The menu is also different than my other slice houses. For example, I added house-made burgers and buns, beer-battered onion rings, psychedelic lemonade (hand squeezed with fresh mint), more vegetarian pizzas and vegan burgers. I listened to the previous owner, and some of those items I mentioned were on the existing menu and were customer favorites. I changed them, however. I also changed the recipes to scratch items made in-house instead of frozen patties, frozen onion rings and frozen buns. The old customers were ecstatic with these changes. To boot, we had a lower food cost than before (and sell these items at a higher price)!
If we didn’t think about all of these things that go into making the very best restaurant and take the time to understand how important it is to adapt our pizzeria to its area, we very well could have been hated on Haight Street. Don’t be so set in your ways that you can’t adapt when necessary in order to take advantage of a good opportunity.
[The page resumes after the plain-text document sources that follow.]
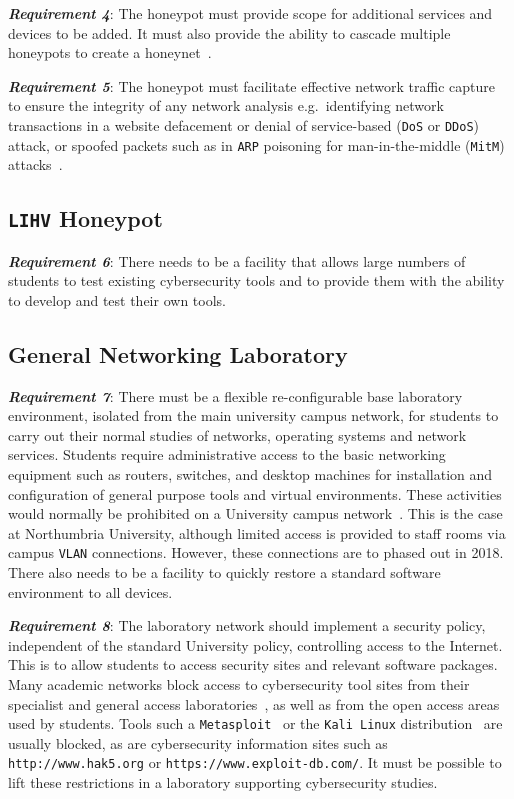 \documentclass{ieeeaccess}
\begin{document}
\noindent\textit{\textbf{Requirement 4}}:
The honeypot must provide scope for additional services and devices to be
added. It must also provide the ability to cascade multiple honeypots to create
a honeynet~\cite{AA:15,FDF:15,KNC:15}.

\noindent\textit{\textbf{Requirement 5}}:
The honeypot must facilitate effective network traffic capture to ensure the
integrity of any network analysis e.g.\ identifying network transactions in a
website defacement or denial of service-based (\texttt{DoS} or \texttt{DDoS})
attack, or spoofed packets such as in \texttt{ARP} poisoning for
man-in-the-middle (\texttt{MitM}) attacks~\cite{PS:16,RSKA:16}.

\subsection{\texttt{LIHV} Honeypot}\label{subsec:LabHoneypot}

\noindent\textit{\textbf{Requirement 6}}:
There needs to be a facility that allows large numbers of students to test
existing cybersecurity tools and to provide them with the ability to develop
and test their own tools.

\subsection{General Networking Laboratory}\label{subsec:GeneralLab}

\noindent\textit{\textbf{Requirement 7}}: There must be a flexible
re-configurable base laboratory environment, isolated from the main university
campus network, for students to carry out their normal studies of networks,
operating systems and network services. Students require administrative access
to the basic networking equipment such as routers, switches, and desktop
machines for installation and configuration of general purpose tools and
virtual environments. These activities would normally be prohibited on a
University campus network~\cite{MGDL:13}. This is the case at Northumbria
University, although limited access is provided to staff rooms via campus
\texttt{VLAN} connections. However, these connections are to phased out in
2018. There also needs to be a facility to quickly restore a standard software
environment to all devices.  

\noindent\textit{\textbf{Requirement 8}}: The laboratory network should
implement a security policy, independent of the standard University policy,
controlling access to the Internet. This is to allow students to access
security sites and relevant software packages. Many academic networks block
access to cybersecurity tool sites from their specialist and general access
laboratories~\cite{ACGO:06,YYLCHJ:04}, as well as from the open access areas
used by students. Tools such a \texttt{Metasploit}~\cite{R7:17} or the
\texttt{Kali Linux} distribution~\cite{OS:17} are usually blocked, as are
cybersecurity information sites such as \texttt{http://www.hak5.org} or
\texttt{https://www.exploit-db.com/}. It must be possible to lift these
restrictions in a laboratory supporting cybersecurity studies.
\end{document}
RESPECTING THE CRAFT features World Pizza Champion Tony Gemignani, owner of Tony’s Pizza Napoletana in San Francisco and Pizza Rock in Sacramento. Tony compiles the column with the help of his trusty assistants, Laura Meyer and Thiago Vasconcelos. If you have questions on any kitchen topic ranging from prep to finish, Tony’s your guy. Send questions via Twitter @PizzaToday, Facebook (search: Pizza Today) or e-mail [email protected] and we’ll pass the best ones on to Tony.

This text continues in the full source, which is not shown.